Tomorrow is the Day of the Birthdays. While both of their actual birthdays were two weeks/a week and a half ago, most of their friends return to town this weekend from Summer, so this weekend is the parties (our town is obscenely late in starting school; per Facebook, most of my friends’ kids started going back to school a month ago. Doodles starts this coming Thursday; Pie the Monday after that).
Pie is obsessed. First there are the logistics. “I get to eat the face of the pig” (it’s a piggy party). Um, it’s a big face. And you have a little tummy. Well, not little. But littler than that face (side note: I expressed concern about both my kids BMI to the doc this week–in opposite directions. Doodles too underweight; Pie unsure about her weight. She told me that Doodles is actually quite height-weight proportionate–he’s about 4th percentile for height and just under 10th for weight–and that Pie is fine. She said, and I quote, “I have never seen a breastfed child become obese.” So yea child who could not be weaned!).
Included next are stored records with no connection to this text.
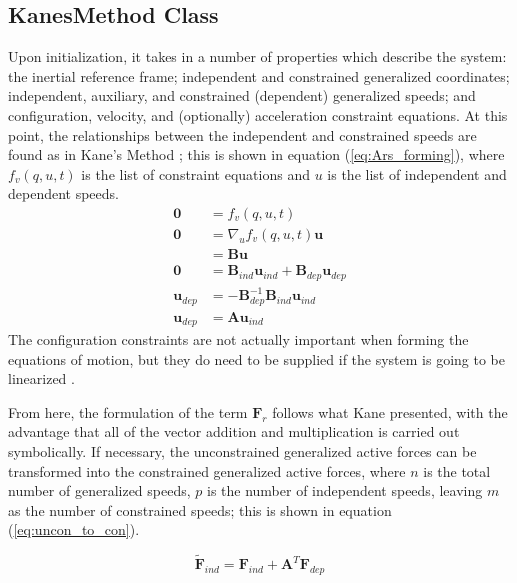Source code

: \documentclass[twocolumn,10pt]{asme2e}
\begin{document}
\subsection*{KanesMethod Class}
Upon initialization, it takes in a number of properties which describe the
system: the inertial reference frame; independent and constrained generalized
coordinates; independent, auxiliary, and constrained (dependent) generalized
speeds; and configuration, velocity, and (optionally) acceleration constraint
equations. At this point, the relationships between the independent and
constrained speeds are found as in Kane's Method \cite{Kane1985}; this is shown
in equation (\ref{eq:Ars_forming}), where $f_v(q, u, t)$ is the list of
constraint equations and $u$ is the list of independent and dependent speeds.
\begin{align}
\mathbf{0} &= f_v(q, u, t) \\
\mathbf{0} &= \nabla_u f_v(q, u, t) \mathbf{u} \\
           &= \mathbf{B} \mathbf{u} \\
\mathbf{0} &= \mathbf{B}_{ind} \mathbf{u}_{ind} + \mathbf{B}_{dep}
\mathbf{u}_{dep} \\
\mathbf{u}_{dep} &= - \mathbf{B}_{dep}^{-1} \mathbf{B}_{ind} \mathbf{u}_{ind} \\
\mathbf{u}_{dep} &= \mathbf{A} \mathbf{u}_{ind}
\label{eq:Ars_forming}
\end{align}
The configuration constraints are not actually important when forming the
equations of motion, but they do need to be supplied if the system is going to
be linearized \cite{Peterson2013}.

From here, the formulation of the term $\mathbf{F}_r$ follows what Kane
presented, with the advantage that all of the vector addition and
multiplication is carried out symbolically.  If necessary, the unconstrained
generalized active forces can be transformed into the constrained generalized
active forces, where $n$ is the total number of generalized speeds, $p$ is the
number of independent speeds, leaving $m$ as the number of constrained speeds;
this is shown in equation (\ref{eq:uncon_to_con}).

\begin{equation}
\label{eq:uncon_to_con}
\tilde{\mathbf{F}}_{ind} = \mathbf{F}_{ind} + \mathbf{A}^{T}
\mathbf{F}_{dep}
\end{equation}
\end{document}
And then there’s the “I don’t want any six year olds at my party.”
Me: That’s fine. But then you can’t go to Doodles’s party.
Pie: [honestly bewildered] Why not?
And of course the fashion. For their birthdays, they each received T-shirts tied into their interests. Pie got one with pigs on it; Doodles got a mad scientist T-shirt.
Pie: Can I wear my kitty skirt tomorrow?
Me: You can wear whatever you want. But you’ll be wearing your piggy shirt and hat?
Pie: Yes!
Me: A solid pink skirt might go best.
Pie: I want to wear the kitty skirt.
Me: That’s fine, then.
Pie: It has pink in it so it’ll go.
Me: That’s great. Wear your kitty skirt.
Pie, thinking for a moment, then says: Well, maybe I’ll wear the kitty skirt to Doodles’s party and I’ll wear a plain skirt to mine.
Me: The parties are on the same day.
Pie: I know.
Me: You’re going to change outfits between parties?
Pie, giving me a “duh” look: Of course!
That girl is four years old. And I’m already soooo out of my league!